Weddings are expensive events and they are not getting cheaper any time soon for the couple and the wedding party.
Some couples want a beautiful wedding with all the bells and whistles, and some want to wed as frugally as possible.
When we got married, we tried to aim for something in between – and yes, we saved for the entire wedding up front.
While the bride and groom certainly should consider their own costs ie: the wedding dress, suit, flowers, venue, food, accommodations just to mention a few they should also be mindful of the costs of those very important folks – the wedding party.
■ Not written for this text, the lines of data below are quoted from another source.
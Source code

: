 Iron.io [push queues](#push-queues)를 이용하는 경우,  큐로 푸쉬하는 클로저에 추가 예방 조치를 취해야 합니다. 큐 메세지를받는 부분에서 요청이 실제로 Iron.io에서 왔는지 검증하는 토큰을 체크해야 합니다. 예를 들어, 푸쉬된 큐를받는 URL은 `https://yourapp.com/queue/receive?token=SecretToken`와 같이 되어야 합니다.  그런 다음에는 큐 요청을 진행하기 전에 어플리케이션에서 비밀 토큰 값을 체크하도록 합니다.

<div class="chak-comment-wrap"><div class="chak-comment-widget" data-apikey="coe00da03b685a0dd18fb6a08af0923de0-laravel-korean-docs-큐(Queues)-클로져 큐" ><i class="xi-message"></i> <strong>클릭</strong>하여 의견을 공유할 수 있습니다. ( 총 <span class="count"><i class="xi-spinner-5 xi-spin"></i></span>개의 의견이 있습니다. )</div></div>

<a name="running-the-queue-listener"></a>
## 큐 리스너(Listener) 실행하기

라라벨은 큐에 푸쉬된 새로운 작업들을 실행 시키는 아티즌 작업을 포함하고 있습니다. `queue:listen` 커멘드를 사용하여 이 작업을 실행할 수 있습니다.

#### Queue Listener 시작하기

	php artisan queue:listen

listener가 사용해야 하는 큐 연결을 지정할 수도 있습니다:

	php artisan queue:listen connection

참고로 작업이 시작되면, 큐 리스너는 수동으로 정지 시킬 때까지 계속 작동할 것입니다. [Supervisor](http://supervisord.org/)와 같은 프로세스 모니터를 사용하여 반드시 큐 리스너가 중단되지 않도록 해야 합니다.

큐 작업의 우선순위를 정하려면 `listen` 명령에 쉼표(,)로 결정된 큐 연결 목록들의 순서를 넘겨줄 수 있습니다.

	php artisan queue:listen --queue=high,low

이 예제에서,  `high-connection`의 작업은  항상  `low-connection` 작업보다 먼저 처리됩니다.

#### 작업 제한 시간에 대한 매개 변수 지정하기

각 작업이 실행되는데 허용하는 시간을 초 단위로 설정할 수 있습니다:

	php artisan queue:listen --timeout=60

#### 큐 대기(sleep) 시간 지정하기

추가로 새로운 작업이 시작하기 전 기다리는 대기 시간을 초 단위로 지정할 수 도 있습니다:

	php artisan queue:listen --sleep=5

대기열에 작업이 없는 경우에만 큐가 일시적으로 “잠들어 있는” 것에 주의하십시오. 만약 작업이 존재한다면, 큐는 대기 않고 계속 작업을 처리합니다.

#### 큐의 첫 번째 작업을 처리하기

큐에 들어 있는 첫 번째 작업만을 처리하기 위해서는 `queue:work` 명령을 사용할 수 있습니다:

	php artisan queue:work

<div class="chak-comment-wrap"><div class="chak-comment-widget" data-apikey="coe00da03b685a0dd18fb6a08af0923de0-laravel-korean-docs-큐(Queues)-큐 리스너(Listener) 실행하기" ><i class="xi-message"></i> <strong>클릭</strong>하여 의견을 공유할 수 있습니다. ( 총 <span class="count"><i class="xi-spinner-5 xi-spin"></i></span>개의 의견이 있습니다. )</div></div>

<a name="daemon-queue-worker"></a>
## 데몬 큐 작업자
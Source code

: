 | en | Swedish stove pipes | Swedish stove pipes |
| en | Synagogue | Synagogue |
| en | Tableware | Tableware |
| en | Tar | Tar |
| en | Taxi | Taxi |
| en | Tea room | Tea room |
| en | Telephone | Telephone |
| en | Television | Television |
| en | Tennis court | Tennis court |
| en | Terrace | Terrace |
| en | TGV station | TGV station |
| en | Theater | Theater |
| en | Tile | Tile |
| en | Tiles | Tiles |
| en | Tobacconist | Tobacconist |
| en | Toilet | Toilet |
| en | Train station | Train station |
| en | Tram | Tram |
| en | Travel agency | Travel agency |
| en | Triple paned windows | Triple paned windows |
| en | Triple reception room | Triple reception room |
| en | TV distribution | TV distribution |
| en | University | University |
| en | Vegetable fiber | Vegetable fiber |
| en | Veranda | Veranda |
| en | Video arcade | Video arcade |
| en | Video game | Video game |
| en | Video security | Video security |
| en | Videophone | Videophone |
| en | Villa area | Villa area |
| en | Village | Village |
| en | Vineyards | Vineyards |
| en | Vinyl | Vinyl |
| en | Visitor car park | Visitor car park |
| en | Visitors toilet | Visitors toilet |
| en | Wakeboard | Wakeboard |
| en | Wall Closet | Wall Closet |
Accepting the role to take part in a wedding party can really add up these days, but there are ways to keep costs down. Below are some ways that may help the wedding party and which we used when we got married.
Wedding Party Clothes
Don’t ask your wedding party to buy Italian lace dresses that cost $500 or strange coloured suits that happen to match your tablecloths unless you plan to pay for them.
I let my bridesmaids select their own dresses (I went with black since it was the easiest thing to match), and bought them all gloves to tie them together. The ushers went with the cheapest tuxedo option. If you only have one attendant each, they can simply wear something they already own.
Wedding Party Gifts
We requested that our wedding party not buy us any gifts for our special day. They didn’t listen, but at least we tried. I actually ended up having 3 (yes, I’m spoiled –I know) wedding showers, but I made it clear that my bridesmaids only needed to attend one. There was no way I was asking them to shell out for 3 gifts!
Wedding Party Travel
This one is tough. If your bridesmaid or usher lives out-of-town, it’s fairly hard to avoid travel costs. By giving them plenty of notice, you can at least help them book an advance fare or save up for the extra gas in the budget.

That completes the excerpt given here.